It's #DBIOtweetorial time! Your host is Saad Bhamla @BhamlaLab. Today we'll learn about 10 ultrafast movements in organisms - from single cells to multicellular beasts. We hope to get you thinking engg+bio+physics of extreme movements. #EngageDBIO#UltrafastOrganisms.
Contrary to common perception, cheetahs and falcons are not the fastest animals. Mantis shrimps for example can use a saddle-shaped spring to hammer at ~100,000 m/s^2. This is so blazing fast, it cavitates surrounding fluid. nature.com/articles/42881…

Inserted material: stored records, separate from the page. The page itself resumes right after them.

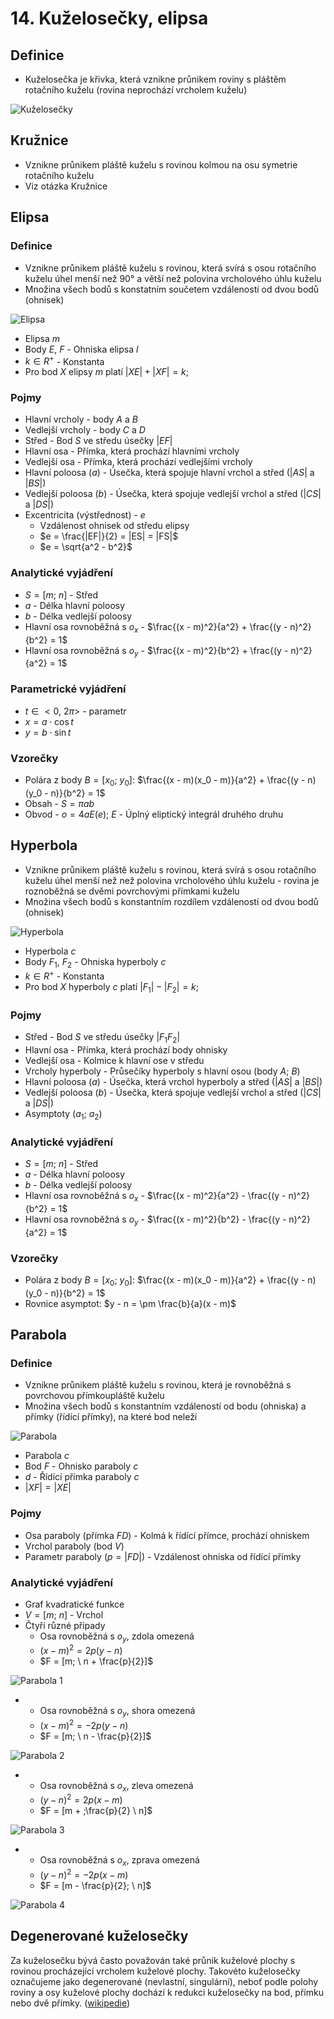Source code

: # 14. Kuželosečky, elipsa

## Definice

- Kuželosečka je křivka, která vznikne průnikem roviny s pláštěm rotačního kuželu (rovina neprochází vrcholem kuželu)

![Kuželosečky](./kuzelosecky.png)

## Kružnice

- Vznikne průnikem pláště kuželu s rovinou kolmou na osu symetrie rotačního kuželu
- Viz otázka Kružnice

## Elipsa

### Definice

- Vznikne průnikem pláště kuželu s rovinou, která svírá s osou rotačního kuželu úhel menší než $90°$ a větší než polovina vrcholového úhlu kuželu
- Množina všech bodů s konstatním součetem vzdáleností od dvou bodů (ohnisek)

![Elipsa](./elipsa.png)

- Elipsa $m$
- Body $E$, $F$ - Ohniska elipsa $l$
- $k \in R^+$ - Konstanta
- Pro bod $X$ elipsy $m$ platí $|XE| + |XF| = k$;

### Pojmy

- Hlavní vrcholy - body $A$ a $B$
- Vedlejší vrcholy - body $C$ a $D$
- Střed - Bod $S$ ve středu úsečky $|EF|$
- Hlavní osa - Přímka, která prochází hlavními vrcholy
- Vedlejší osa - Přímka, která prochází vedlejšími vrcholy
- Hlavní poloosa ($a$) - Úsečka, která spojuje hlavní vrchol a střed ($|AS|$ a $|BS|$)
- Vedlejší poloosa ($b$) - Úsečka, která spojuje vedlejší vrchol a střed ($|CS|$ a $|DS|$)
- Excentricita (výstřednost) - $e$
  - Vzdálenost ohnisek od středu elipsy
  - $e = \frac{|EF|}{2} = |ES| = |FS|$
  - $e = \sqrt{a^2 - b^2}$

### Analytické vyjádření

- $S = [m; \ n]$ - Střed
- $a$ - Délka hlavní poloosy
- $b$ - Délka vedlejší poloosy
- Hlavní osa rovnoběžná s $o_x$ - $\frac{(x - m)^2}{a^2} + \frac{(y - n)^2}{b^2} = 1$
- Hlavní osa rovnoběžná s $o_y$ - $\frac{(x - m)^2}{b^2} + \frac{(y - n)^2}{a^2} = 1$

### Parametrické vyjádření

- $t \in <0, \ 2\pi>$ - parametr
- $x = a \cdot \cos{t}$
- $y = b \cdot \sin{t}$

### Vzorečky

- Polára z body $B = [x_0; \ y_0]$: $\frac{(x - m)(x_0 - m)}{a^2} + \frac{(y - n)(y_0 - n)}{b^2} = 1$
- Obsah - $S = \pi a b$
- Obvod - $o = 4 a E(e)$; $E$ - Úplný eliptický integrál druhého druhu

## Hyperbola

- Vznikne průnikem pláště kuželu s rovinou, která svírá s osou rotačního kuželu úhel menší než než polovina vrcholového úhlu kuželu - rovina je roznoběžná se dvěmi povrchovými přímkami kuželu
- Množina všech bodů s konstantním rozdílem vzdáleností od dvou bodů (ohnisek)

![Hyperbola](./hyperbola.png)

- Hyperbola $c$
- Body $F_1$, $F_2$ - Ohniska hyperboly $c$
- $k \in R^+$ - Konstanta
- Pro bod $X$ hyperboly $c$ platí $|F_1| - |F_2| = k$;

### Pojmy

- Střed - Bod $S$ ve středu úsečky $|F_1 F_2|$
- Hlavní osa - Přímka, která prochází body ohnisky
- Vedlejší osa - Kolmice k hlavní ose v středu
- Vrcholy hyperboly - Průsečíky hyperboly s hlavní osou (body $A$; $B$)
- Hlavní poloosa ($a$) - Úsečka, která vrchol hyperboly a střed ($|AS|$ a $|BS|$)
- Vedlejší poloosa ($b$) - Úsečka, která spojuje vedlejší vrchol a střed ($|CS|$ a $|DS|$)
- Asymptoty ($a_1$; $a_2$)

### Analytické vyjádření

- $S = [m; \ n]$ - Střed
- $a$ - Délka hlavní poloosy
- $b$ - Délka vedlejší poloosy
- Hlavní osa rovnoběžná s $o_x$ - $\frac{(x - m)^2}{a^2} - \frac{(y - n)^2}{b^2} = 1$
- Hlavní osa rovnoběžná s $o_y$ - $\frac{(x - m)^2}{b^2} - \frac{(y - n)^2}{a^2} = 1$

### Vzorečky

- Polára z body $B = [x_0; \ y_0]$: $\frac{(x - m)(x_0 - m)}{a^2} + \frac{(y - n)(y_0 - n)}{b^2} = 1$
- Rovnice asymptot: $y - n = \pm \frac{b}{a}(x - m)$

## Parabola

### Definice

- Vznikne průnikem pláště kuželu s rovinou, která je rovnoběžná s povrchovou přímkoupláště kuželu
- Množina všech bodů s konstantním vzdáleností od bodu (ohniska) a přímky (řídící přímky), na které bod neleží

![Parabola](./parabola.png)

- Parabola $c$
- Bod $F$ - Ohnisko paraboly $c$
- $d$ - Řídící přímka paraboly $c$
- $|XF| = |XE|$

### Pojmy

- Osa paraboly (přímka $FD$) - Kolmá k řídící přímce, prochází ohniskem
- Vrchol paraboly (bod $V$)
- Parametr paraboly ($p = |FD|$) - Vzdálenost ohniska od řídící přímky

### Analytické vyjádření

- Graf kvadratické funkce
- $V = [m; \ n]$ - Vrchol
- Čtyři různé případy
  - Osa rovnoběžná s $o_y$, zdola omezená
  - $(x - m)^2 = 2 p (y - n)$
  - $F = [m; \ n + \frac{p}{2}]$

![Parabola 1](./parabola_1.png)

- - Osa rovnoběžná s $o_y$, shora omezená
  - $(x - m)^2 = -2 p (y - n)$
  - $F = [m; \ n - \frac{p}{2}]$

![Parabola 2](./parabola_2.png)

- - Osa rovnoběžná s $o_x$, zleva omezená
  - $(y - n)^2 = 2 p (x - m)$
  - $F = [m + ;\frac{p}{2} \ n]$

![Parabola 3](./parabola_3.png)

- - Osa rovnoběžná s $o_x$, zprava omezená
  - $(y - n)^2 = -2 p (x - m)$
  - $F = [m - \frac{p}{2}; \ n]$

![Parabola 4](./parabola_4.png)

## Degenerované kuželosečky

Za kuželosečku bývá často považován také průnik kuželové plochy s rovinou procházející vrcholem kuželové plochy. Takovéto kuželosečky označujeme jako degenerované (nevlastní, singulární), neboť podle polohy roviny a osy kuželové plochy dochází k redukci kuželosečky na bod, přímku nebo dvě přímky. ([wikipedie](https://cs.wikipedia.org/wiki/Ku%C5%BEelose%C4%8Dka#Degenerovan%C3%A9_ku%C5%BEelose%C4%8Dky))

Trap jaw ants use their spring-loaded jaws to jump at faster acceleration of 10^6 m/s^2 in 0.06 ms. Faster than the blink of an eye or a bullet from a gun !! How to build robots at this scale and speed remains an open challenge. pnas.org/content/103/34…
Some animals can build their spring to launch like these slingshot spiders in the Amazon Rainforest to capture flying insects in mid-air, in pitch black night. How do they do sense prey and aim? Full thread here including comics.
Single cells can exhibit ultrafast movements too. Here Spirostomum , a large (5mm!!) ciliate contracts in the blink of an eye. It uses ill-understood supramolecular assemblies triggered by Ca2+ for hydrodynamic communication. FT:
The world record for fastest acceleration belongs to a single cells from jellyfish - nematocytes. If you've ever been stung by jellyfish on beach, you've experienced a 700ns ~50,410,000 m/s^2 (50 MILLION!) event. The bio-fluid-mechanics remain puzzling. cell.com/current-biolog…
Plants can move fast too. Venus flytrap uses mechanical trigger hairs to increase cytosolic Ca2+ (to count) and a snap-buckling instability to release stored energy to capture prey. nature.com/articles/s4147…nature.com/articles/natur…
Other plants and fungi use explosive movements to disperse spores and seeds. These involve complex biomechanics, fluid dynamics and extraordinary energy storage/release mechanisms. Many open puzzles and discoveries to be made... journals.plos.org/plosone/articl…science.sciencemag.org/content/308/57…
Tiny insects like sharpshooters can also exploit ultrafast movements to disperse bodily fluids (pee). Their butt-flickers are tightly-tuned biological catapults. How they sense droplet size and why they do this is unknown.
Ultrafast extreme biomechanics is an emerging and exciting field at the nexus of bio/engg/robotics/physics. Shift from power amplification (limits of muscles) to now latch-mediated spring actuated framework (LaMSA). science.sciencemag.org/content/360/63…doi.org/10.1242/jeb.19…
Signing off here, your #DBIOTweetorial host, Saad Bhamla @BhamlaLab. Please join in thanking the fantastic #EngageDBIO team for making these tweetorials possible!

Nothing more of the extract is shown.